The pursuit of the purely rational is itself a hope that it will offer satisfaction to all that it is to be human. I reject this. We choose hope, because of what it offers, not because we can rationally predict an outcome on which to place our hope, in which to get up in the morning to face the day, to face decay, to face the fading away of who we are over the years. These things are not based on fact. They are a non-rational choice. Yet, the fact that that act of choice to simply believe without factual support is what keeps us going each day, it is a rational choice. Irrationality is rational in the human equation.

 

But yet when we pursued the religious option before, what happened? We succumbed to a trap that led anywhere but to the hope we looked for in choosing it. Why? For myself, I didn't understand how to operate through that more "intuitive" side. I trusted in the rational above my 'gut'. In fact I was encourage to not trust anything in myself that would go against the Word of God (aka, their doctrines).
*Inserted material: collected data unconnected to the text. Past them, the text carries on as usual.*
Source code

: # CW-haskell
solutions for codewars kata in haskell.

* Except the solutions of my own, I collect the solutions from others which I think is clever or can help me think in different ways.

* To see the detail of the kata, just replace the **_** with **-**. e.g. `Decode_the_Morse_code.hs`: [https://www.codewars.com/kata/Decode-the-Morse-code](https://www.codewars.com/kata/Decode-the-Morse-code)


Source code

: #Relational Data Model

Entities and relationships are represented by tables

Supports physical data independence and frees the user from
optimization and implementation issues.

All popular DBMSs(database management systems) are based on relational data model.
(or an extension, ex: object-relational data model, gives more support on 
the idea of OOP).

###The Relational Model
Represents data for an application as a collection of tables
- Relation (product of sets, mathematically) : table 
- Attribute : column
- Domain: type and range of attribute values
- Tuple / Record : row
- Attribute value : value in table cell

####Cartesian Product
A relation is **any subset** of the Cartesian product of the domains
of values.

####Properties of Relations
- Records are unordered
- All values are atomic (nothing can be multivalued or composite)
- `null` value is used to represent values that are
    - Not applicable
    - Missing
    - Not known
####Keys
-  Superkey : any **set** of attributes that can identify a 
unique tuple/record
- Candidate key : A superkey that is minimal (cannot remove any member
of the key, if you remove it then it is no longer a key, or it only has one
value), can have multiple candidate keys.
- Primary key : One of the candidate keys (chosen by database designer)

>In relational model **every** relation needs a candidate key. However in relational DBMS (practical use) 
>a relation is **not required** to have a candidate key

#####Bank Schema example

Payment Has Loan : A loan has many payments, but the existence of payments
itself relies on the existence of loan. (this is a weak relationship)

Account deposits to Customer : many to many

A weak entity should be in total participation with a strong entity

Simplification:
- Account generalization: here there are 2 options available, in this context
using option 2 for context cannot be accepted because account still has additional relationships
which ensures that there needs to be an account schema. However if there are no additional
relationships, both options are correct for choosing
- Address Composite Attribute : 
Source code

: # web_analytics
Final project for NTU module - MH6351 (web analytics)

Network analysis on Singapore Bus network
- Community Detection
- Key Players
It confused me. "Lean not to your own understanding, but trust the Lord". The problem was their idea of "trust the Lord" was the rational interpretation of what you read on the pages of that book, filtered through their doctrinal understanding. It was never about understanding how to find truth inside. It was never about how learning how to trust what you know in heart to be true.

 

It was however what was in my heart that ultimately led the way to open my mind to the open doors of possibilities that lay before me. It's what led me to fling them open to find myself in a world of figuring my own way. It was me. I relied on my rational mind to sort out what's true and what's false. But ultimately, finding strength in having "the right answers" only goes so far. There is living. There is that sense of meaning, of hope, of love, of life, of beauty, of gratitude, that have nothing to do with the strength of reason. It's the strength of heart that needed to find voice, to lead, many times in the face of the believed safety that one might percieve is held up in the strength of reason. But that's not the end. It's the beginning. The reconciliation of the spirit, and the mind into one, whole and complete human being.

 

So what's my reconciliation I've found? Celebration. The argument of truth is irrelevant. It's an argument concocted in the emotionally racked minds of the fundamentalist who took their religion and shoved it into the face of change, hoping to burn it to death being motivated by their fears of meeting themselves at the other side. God is a symbol of us. God is us. We are God. To recognize it as a non-literal expression of that non-rational side of ourselves, and to be able to set aside the sense of discomfort at the irrationality of it, is to embrace something in yourself that is, for lack of good words, "transcendent". It's rationally choosing to be irrational. Accepting them as "factual" is to miss the power of them, IMO. You then feel compelled to justify them, and that pursuit works against rationality. And in my mind there is a wide difference between being irrational, and being anti-rational. The fundamentalist is anti-rational. They are also anti-spiritual. They are dead as human beings. To me being spiritual, I would define as the worship of life with eyes wide open.

 

We are so neurotic. We've come to the place we have to work at knowing what it is to be human. Good topic EB.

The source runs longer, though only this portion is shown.